--- Data for this exercise ---

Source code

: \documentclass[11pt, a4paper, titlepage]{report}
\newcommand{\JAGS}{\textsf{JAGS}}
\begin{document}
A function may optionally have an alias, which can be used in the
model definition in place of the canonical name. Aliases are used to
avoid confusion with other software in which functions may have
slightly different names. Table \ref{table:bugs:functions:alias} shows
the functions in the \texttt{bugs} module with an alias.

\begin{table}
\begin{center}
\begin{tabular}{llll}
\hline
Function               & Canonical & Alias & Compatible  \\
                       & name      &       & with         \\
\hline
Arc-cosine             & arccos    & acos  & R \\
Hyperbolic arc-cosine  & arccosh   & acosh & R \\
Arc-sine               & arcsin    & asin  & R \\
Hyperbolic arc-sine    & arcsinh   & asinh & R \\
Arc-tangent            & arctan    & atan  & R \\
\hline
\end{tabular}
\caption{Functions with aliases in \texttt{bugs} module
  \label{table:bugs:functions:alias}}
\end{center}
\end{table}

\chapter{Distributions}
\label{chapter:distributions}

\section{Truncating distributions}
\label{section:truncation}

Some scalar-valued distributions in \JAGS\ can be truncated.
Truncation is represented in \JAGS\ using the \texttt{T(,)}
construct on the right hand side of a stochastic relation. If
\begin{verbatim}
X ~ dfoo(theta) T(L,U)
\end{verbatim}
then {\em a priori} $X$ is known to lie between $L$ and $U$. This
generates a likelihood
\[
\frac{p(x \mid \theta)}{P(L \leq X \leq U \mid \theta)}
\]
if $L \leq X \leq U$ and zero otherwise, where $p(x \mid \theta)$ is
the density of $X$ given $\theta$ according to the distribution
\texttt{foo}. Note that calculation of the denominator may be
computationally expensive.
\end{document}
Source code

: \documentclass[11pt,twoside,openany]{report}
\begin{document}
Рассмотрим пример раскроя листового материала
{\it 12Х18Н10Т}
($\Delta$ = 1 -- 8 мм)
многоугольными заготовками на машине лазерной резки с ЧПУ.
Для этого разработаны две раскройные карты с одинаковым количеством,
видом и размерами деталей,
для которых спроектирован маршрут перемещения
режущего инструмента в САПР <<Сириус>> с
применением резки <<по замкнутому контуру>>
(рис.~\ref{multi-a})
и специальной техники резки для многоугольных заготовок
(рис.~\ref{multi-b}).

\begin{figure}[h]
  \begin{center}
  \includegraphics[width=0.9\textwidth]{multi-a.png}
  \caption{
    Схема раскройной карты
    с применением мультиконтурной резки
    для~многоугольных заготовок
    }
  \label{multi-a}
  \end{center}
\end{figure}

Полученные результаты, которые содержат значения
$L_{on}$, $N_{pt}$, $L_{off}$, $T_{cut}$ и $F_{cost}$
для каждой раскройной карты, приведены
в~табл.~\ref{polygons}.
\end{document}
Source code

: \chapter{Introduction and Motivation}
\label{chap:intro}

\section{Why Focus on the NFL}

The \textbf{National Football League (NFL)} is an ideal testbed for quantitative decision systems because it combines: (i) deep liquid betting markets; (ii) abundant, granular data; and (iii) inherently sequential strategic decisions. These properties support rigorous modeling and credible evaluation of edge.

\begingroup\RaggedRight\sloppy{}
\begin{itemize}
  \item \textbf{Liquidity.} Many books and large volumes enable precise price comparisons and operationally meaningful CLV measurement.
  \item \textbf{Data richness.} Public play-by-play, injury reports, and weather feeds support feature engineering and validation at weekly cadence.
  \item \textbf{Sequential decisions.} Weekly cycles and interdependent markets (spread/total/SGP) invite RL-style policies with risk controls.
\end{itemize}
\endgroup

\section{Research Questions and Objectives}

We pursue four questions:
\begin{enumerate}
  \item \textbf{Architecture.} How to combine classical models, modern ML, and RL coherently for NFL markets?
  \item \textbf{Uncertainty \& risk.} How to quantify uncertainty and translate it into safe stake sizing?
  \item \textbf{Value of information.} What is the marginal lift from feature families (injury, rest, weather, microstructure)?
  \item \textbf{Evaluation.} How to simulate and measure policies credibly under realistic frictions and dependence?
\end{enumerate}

---

[Work required]: Going through the listing, tally each line that contains "section", then state the total with no other text.

[Output for this exercise]: 4